*About this task*. The word "arbitrary": in how many lines of the records does it appear? Reply with the number alone.

** Opening Study material block **

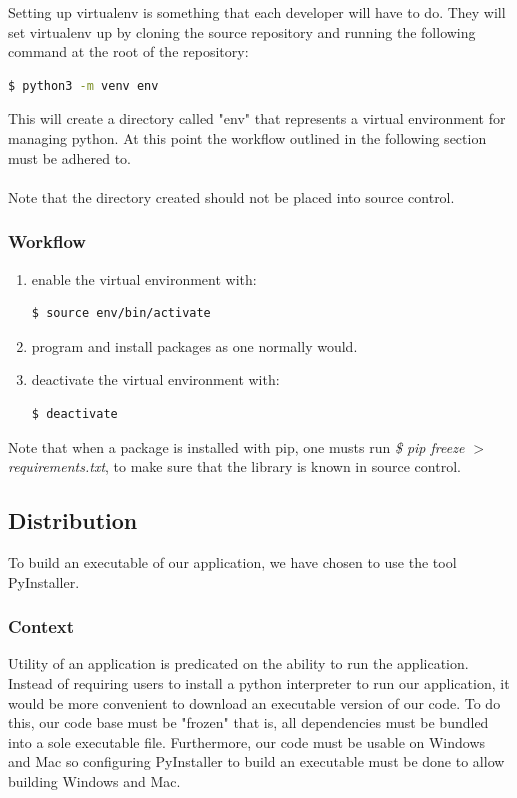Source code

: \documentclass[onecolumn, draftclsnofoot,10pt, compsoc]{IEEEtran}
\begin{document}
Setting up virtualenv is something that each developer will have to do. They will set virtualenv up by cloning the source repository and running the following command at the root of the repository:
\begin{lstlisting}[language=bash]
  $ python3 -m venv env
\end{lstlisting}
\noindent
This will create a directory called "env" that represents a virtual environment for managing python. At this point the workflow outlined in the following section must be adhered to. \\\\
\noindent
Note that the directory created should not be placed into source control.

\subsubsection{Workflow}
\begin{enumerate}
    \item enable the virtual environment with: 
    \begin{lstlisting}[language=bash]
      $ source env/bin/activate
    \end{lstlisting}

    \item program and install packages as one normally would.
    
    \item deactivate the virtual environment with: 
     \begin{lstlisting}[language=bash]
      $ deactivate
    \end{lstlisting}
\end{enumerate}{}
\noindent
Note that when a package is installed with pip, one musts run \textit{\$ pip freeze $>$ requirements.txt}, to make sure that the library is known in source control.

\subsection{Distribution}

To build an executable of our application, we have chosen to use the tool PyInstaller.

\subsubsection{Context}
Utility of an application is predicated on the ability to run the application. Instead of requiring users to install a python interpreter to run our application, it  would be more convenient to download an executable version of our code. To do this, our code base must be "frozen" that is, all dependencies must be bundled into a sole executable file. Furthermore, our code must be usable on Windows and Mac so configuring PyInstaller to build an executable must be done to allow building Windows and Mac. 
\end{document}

** Closing Study material block **
** Opening Study material block **

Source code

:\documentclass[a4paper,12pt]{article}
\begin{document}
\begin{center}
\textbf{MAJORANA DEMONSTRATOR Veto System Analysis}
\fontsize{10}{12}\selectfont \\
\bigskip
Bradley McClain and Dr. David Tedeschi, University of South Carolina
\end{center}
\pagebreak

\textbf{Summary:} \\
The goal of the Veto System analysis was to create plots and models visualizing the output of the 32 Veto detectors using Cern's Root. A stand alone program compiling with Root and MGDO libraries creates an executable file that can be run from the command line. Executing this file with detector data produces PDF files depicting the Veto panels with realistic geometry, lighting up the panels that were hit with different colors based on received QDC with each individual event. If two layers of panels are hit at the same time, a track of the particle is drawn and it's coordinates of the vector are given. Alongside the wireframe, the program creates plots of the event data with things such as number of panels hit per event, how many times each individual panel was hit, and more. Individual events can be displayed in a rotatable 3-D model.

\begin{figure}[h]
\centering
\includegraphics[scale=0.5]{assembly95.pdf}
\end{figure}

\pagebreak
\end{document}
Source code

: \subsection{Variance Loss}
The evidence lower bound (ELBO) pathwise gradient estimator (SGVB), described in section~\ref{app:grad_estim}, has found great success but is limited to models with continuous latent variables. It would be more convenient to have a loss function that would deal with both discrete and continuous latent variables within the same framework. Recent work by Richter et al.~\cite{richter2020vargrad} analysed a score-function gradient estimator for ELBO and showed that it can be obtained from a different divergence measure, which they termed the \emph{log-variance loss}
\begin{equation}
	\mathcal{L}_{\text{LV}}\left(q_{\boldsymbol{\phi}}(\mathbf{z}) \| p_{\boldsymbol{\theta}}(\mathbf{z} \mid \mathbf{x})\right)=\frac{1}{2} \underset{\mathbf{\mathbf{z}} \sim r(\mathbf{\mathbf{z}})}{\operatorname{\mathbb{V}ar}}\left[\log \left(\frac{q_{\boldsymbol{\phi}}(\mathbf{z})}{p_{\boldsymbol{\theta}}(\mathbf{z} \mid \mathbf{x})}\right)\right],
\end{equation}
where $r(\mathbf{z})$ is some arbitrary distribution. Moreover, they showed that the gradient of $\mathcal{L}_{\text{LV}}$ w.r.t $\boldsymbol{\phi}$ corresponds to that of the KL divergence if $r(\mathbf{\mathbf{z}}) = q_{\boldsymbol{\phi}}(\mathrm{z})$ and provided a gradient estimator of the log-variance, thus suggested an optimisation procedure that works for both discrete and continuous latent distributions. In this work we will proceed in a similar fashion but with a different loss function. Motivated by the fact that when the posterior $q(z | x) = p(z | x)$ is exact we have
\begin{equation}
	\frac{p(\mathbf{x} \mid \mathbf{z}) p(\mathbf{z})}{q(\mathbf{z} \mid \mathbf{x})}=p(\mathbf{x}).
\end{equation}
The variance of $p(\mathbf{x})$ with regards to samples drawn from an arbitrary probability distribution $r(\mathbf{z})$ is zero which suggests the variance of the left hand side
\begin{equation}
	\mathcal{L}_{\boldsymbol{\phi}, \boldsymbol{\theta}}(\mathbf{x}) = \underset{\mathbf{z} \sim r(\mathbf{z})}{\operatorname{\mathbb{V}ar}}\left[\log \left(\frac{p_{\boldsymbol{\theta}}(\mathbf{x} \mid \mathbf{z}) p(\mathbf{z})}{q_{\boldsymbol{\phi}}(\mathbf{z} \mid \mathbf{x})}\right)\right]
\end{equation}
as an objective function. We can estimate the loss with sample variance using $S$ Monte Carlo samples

** Closing Study material block **

*Your solution*. 2